Lammie Robertson

Personal information
- Full name: Archibald Lamond Robertson
- Date of birth: 27 September 1947
- Place of birth: Paisley, Scotland
- Date of death: December 2023 (aged 76)
- Place of death: Macclesfield, England
- Position: Midfielder

Senior career*
- Years: Team / Apps / (Gls)
- 1966–1968: Burnley / 0 / (0)
- 1968: Bury / 5 / (0)
- 1968–1973: Halifax Town / 149 / (20)
- 1973–1974: Brighton & Hove Albion / 46 / (8)
- 1974–1978: Exeter City / 133 / (25)
- 1976: → Chicago Sting (loan) / 14 / (1)
- 1978: Leicester City / 7 / (0)
- 1978–1979: Peterborough United / 15 / (1)
- 1979–1980: Bradford City / 43 / (3)

= Lammie Robertson =

Scottish footballer (1947–2023)

Archibald Lamond Robertson (27 September 1947 – December 2023) was a Scottish footballer, who played in the Football League for Burnley, Bury, Halifax Town, Brighton & Hove Albion, Exeter City, Leicester City, Peterborough United and Bradford City.

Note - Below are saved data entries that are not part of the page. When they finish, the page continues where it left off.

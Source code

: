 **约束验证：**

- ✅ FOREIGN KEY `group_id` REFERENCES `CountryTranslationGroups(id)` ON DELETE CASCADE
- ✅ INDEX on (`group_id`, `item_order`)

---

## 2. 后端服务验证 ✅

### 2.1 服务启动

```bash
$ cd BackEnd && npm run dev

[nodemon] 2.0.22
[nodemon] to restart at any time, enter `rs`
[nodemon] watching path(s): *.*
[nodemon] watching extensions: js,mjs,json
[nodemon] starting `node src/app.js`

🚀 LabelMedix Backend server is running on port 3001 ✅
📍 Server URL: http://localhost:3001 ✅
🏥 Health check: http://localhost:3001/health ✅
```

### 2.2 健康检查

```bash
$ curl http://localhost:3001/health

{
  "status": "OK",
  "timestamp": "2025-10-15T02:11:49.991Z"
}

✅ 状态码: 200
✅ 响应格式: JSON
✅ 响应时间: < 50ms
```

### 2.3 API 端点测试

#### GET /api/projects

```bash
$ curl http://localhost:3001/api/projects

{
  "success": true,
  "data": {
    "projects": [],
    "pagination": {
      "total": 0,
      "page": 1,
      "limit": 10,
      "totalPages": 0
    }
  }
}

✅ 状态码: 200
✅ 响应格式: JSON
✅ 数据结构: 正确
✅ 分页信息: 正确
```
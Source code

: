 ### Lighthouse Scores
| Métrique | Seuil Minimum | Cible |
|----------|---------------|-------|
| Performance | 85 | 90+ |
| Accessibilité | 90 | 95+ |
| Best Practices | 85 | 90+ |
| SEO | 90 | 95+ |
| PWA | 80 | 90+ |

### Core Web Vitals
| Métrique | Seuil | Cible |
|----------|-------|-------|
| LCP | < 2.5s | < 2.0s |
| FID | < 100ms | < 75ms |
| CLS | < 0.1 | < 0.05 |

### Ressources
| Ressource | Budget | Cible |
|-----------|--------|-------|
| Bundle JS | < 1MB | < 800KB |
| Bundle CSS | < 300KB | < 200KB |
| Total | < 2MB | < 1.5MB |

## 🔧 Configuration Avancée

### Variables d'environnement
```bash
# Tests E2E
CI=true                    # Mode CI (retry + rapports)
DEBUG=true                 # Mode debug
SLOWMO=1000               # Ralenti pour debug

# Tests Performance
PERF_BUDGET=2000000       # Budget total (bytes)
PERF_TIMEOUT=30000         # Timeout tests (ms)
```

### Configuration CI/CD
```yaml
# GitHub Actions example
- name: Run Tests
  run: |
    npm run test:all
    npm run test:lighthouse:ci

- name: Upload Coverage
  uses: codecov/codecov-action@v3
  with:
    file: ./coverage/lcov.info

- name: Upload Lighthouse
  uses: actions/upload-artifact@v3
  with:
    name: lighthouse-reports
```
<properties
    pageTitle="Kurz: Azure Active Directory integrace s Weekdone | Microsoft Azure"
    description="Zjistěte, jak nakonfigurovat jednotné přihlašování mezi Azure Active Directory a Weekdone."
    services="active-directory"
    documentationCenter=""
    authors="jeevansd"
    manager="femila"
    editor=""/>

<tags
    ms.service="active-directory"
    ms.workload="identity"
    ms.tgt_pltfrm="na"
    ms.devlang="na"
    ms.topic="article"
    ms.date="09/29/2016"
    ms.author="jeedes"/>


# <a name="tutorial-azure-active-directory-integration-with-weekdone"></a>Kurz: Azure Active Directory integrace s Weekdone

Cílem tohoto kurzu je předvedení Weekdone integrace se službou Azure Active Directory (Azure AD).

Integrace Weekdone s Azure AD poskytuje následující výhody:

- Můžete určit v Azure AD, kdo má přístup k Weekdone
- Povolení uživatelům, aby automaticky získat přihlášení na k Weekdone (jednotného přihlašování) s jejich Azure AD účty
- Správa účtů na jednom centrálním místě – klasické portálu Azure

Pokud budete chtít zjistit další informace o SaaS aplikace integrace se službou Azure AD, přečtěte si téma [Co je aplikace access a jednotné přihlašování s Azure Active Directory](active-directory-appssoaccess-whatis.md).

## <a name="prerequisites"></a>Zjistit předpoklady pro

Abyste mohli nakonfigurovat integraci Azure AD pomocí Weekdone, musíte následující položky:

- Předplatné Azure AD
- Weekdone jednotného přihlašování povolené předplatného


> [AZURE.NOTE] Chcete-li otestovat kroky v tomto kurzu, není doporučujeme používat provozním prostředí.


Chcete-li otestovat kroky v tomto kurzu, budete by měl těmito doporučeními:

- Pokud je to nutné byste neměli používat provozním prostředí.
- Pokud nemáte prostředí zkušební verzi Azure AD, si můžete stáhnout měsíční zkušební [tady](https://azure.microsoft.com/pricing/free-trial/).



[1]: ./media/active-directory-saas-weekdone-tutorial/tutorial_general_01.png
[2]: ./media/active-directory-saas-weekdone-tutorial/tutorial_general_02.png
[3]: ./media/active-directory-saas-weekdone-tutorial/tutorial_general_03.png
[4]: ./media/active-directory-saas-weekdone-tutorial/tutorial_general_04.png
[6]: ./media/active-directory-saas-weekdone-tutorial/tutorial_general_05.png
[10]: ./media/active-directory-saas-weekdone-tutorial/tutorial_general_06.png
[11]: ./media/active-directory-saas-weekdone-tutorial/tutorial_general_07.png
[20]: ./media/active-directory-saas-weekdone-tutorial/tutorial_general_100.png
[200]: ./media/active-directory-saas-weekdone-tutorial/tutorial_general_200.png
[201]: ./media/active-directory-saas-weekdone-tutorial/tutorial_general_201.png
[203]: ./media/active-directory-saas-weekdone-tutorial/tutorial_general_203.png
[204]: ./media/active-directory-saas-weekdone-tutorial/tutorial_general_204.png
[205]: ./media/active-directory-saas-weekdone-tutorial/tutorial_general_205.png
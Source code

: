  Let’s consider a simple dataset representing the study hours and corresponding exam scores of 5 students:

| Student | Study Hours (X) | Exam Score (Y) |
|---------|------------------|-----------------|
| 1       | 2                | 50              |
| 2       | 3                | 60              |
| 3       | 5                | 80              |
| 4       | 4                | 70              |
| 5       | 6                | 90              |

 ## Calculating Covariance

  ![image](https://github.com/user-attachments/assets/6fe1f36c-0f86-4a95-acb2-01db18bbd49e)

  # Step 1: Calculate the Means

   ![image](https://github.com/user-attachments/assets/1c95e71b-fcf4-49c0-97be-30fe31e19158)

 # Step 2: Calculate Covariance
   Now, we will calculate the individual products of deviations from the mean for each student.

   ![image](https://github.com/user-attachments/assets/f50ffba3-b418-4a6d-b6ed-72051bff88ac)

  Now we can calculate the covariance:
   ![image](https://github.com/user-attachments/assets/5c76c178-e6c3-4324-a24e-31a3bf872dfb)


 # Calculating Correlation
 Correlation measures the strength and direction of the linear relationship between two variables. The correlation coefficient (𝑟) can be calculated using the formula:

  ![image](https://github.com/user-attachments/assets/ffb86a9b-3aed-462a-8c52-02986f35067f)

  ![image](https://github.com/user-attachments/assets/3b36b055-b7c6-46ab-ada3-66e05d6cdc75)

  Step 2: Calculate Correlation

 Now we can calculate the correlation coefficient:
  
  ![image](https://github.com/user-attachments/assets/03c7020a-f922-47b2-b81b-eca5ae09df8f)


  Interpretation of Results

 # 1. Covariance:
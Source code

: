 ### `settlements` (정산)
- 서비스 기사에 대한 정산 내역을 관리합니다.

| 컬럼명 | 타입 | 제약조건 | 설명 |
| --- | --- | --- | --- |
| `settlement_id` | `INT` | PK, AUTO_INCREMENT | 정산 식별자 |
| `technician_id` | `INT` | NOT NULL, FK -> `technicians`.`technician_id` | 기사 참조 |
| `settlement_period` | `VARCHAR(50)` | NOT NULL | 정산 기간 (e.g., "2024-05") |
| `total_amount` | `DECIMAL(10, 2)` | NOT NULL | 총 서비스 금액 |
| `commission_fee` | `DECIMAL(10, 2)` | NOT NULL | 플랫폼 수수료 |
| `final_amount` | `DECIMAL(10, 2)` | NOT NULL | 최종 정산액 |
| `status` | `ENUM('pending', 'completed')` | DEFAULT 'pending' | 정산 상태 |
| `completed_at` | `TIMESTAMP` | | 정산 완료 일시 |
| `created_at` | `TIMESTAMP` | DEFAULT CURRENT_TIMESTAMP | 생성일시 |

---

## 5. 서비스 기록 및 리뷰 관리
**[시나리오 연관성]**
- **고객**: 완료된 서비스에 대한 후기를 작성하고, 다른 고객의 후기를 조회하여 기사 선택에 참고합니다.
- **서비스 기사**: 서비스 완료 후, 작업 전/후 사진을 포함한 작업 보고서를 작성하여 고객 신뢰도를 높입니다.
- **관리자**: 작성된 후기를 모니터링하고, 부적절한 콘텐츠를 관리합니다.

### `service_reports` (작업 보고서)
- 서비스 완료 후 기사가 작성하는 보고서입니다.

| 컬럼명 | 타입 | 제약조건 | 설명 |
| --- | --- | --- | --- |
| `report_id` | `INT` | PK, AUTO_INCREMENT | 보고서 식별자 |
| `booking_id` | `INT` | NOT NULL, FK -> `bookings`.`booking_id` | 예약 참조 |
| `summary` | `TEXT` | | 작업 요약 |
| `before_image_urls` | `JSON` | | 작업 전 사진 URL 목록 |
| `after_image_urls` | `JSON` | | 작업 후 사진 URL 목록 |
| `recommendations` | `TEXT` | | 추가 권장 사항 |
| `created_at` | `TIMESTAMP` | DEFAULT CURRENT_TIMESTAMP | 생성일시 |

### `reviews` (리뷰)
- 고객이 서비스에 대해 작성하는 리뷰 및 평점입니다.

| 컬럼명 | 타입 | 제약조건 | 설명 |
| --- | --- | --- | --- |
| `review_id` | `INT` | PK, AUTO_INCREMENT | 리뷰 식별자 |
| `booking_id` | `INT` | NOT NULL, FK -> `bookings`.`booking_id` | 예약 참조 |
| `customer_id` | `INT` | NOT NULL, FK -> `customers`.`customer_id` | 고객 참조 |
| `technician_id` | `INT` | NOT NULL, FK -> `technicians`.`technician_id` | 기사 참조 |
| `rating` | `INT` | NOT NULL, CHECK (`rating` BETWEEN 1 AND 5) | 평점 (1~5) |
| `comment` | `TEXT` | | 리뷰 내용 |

He was born in Paisley.

His last Football League appearance was for Bradford City against Torquay United on 13 September 1980.

After his playing career finished, he became an independent financial advisor and scout for Sheffield United. He died of prostate cancer in Macclesfield, in December 2023, at the age of 76.